The West’s Debt to Lithuania/Lithuania’s Challenge to the West
Volume 14, Issue 1 (2016), pp. 85–99
Pub. online: 9 December 2016
Type: Article
Open Access
Published
9 December 2016
9 December 2016
Abstract
The present strategic disarray of the western democracies is both a by-product of the West’s failure to grasp the moral-cultural dimension of the end-game of the Cold War and a reflection of the crisis of civilizational morale that has beset western Europe in recent decades. Thus it is important to revisit the distinctive character of the Revolution of 1989/1991 in central and eastern Europe and the former Soviet Union. That dramatic transition in European politics was born from many factors, including the re-armament of the West under the leadership of U.S. President Ronald Reagan. But the political Revolution of 1989/1991 was also the result of a revolution of conscience in central and eastern Europe, in which the reclamation of national identity and culture eventually gave rise to “soft power” tools of resistance that the hard power typically deployed by communist regimes in the face of dissent could not match.
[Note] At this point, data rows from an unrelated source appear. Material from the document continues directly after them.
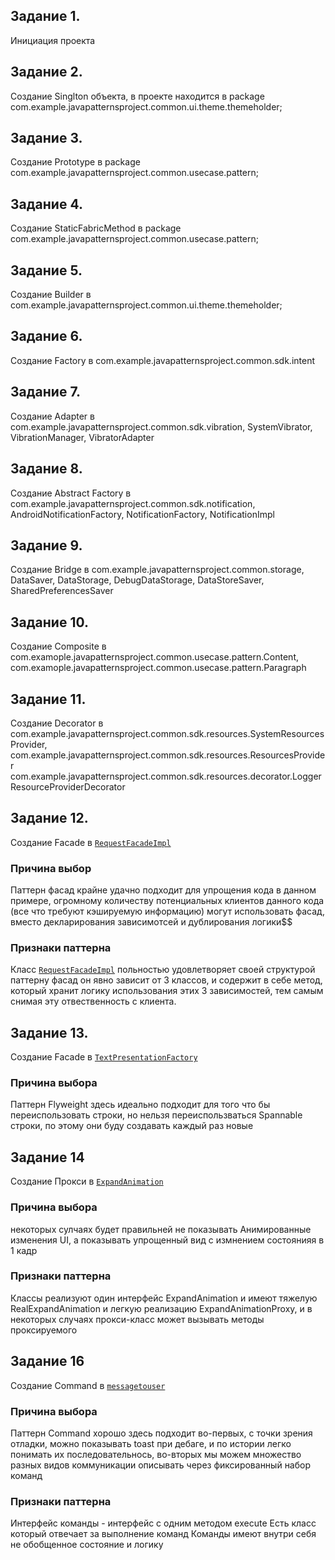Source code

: ## Задание 1.
Инициация проекта
## Задание 2.
Создание Singlton объекта, в проекте находится в package com.example.javapatternsproject.common.ui.theme.themeholder;
## Задание 3.
Создание Prototype в package com.example.javapatternsproject.common.usecase.pattern;
## Задание 4.
Создание StaticFabricMethod в package com.example.javapatternsproject.common.usecase.pattern;
## Задание 5.
Создание Builder в com.example.javapatternsproject.common.ui.theme.themeholder;
## Задание 6.
Создание Factory в com.example.javapatternsproject.common.sdk.intent
## Задание 7.
Создание Adapter в com.example.javapatternsproject.common.sdk.vibration,
SystemVibrator, VibrationManager, VibratorAdapter
## Задание 8.
Создание Abstract Factory в com.example.javapatternsproject.common.sdk.notification,
AndroidNotificationFactory, NotificationFactory, NotificationImpl
## Задание 9.
Создание Bridge в com.example.javapatternsproject.common.storage,
DataSaver, DataStorage, DebugDataStorage, DataStoreSaver, SharedPreferencesSaver
## Задание 10.
Создание Composite в com.examople.javapatternsproject.common.usecase.pattern.Content,
com.examople.javapatternsproject.common.usecase.pattern.Paragraph
## Задание 11.
Создание Decorator в com.example.javapatternsproject.common.sdk.resources.SystemResourcesProvider,
com.example.javapatternsproject.common.sdk.resources.ResourcesProvider
com.example.javapatternsproject.common.sdk.resources.decorator.LoggerResourceProviderDecorator
## Задание 12.
Создание Facade в [`RequestFacadeImpl`](./src/main/java/com/example/javapatternsproject/common/request/RequestFacadeImpl.java)
### Причина выбор
Паттерн фасад крайне удачно подходит для упрощения кода в данном примере, огромному количеству потенциальных
клиентов данного кода (все что требуют кэшируемую информацию) могут использовать фасад, вместо декларирования зависимотсей и дублирования логики$$
### Признаки паттерна
Класс [`RequestFacadeImpl`](./src/main/java/com/example/javapatternsproject/common/request/RequestFacadeImpl.java) польностью удовлетворяет своей структурой паттерну фасад
он явно зависит от 3 классов, и содержит в себе метод, который хранит логику использования этих 3 зависимостей, тем самым снимая эту отвественность с клиента.
## Задание 13.
Создание Facade в [`TextPresentationFactory`](./src/main/java/com/example/javapatternsproject/common/ui/text/textpresent/TextPresentationFactory.java)
### Причина выбора
Паттерн Flyweight здесь идеально подходит для того что бы переиспользовать строки, но нельзя переиспользваться Spannable строки, по этому они буду создавать каждый раз новые
## Задание 14
Создание Прокси в [`ExpandAnimation`](./src/main/java/com/example/javapatternsproject/common/ui/animation/Expand.java)
### Причина выбора
 некоторых сулчаях будет правильней не показывать Анимированные изменения UI, а показывать упрощенный вид с измнением состоянияя в 1 кадр
### Признаки паттерна
Классы реализуют один интерфейс ExpandAnimation и имеют тяжелую RealExpandAnimation и легкую реализацию ExpandAnimationProxy, и в некоторых случаях 
прокси-класс может вызывать методы проксируемого
## Задание 16
Создание Command в [`messagetouser`](./src/main/java/com/example/javapatternsproject/common/sdk/messagetouser)
### Причина выбора
Паттерн Command хорошо здесь подходит во-первых, с точки зрения отладки, можно показывать toast 
при дебаге, и по истории легко понимать их последовательнось, во-вторых мы можем множество разных видов
коммуникации описывать через фиксированный набор команд
### Признаки паттерна
Интерфейс команды - интерфейс с одним методом execute
Есть класс который отвечает за выполнение команд
Команды имеют внутри себя не обобщенное состояние и логику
Lithuania, which embodied the oft-ignored truth that a tenacious national culture can, over time, produce democratic political change, is thus in a position to remind the West that freedom is never free; that the dignity of the human person, human rights, and the rule of law must be affirmed culturally by a robust civil society if they are to be defended politically and militarily; and that moral relativism is an insecure foundation on which to build, sustain, or defend the institutions of democratic self-governance.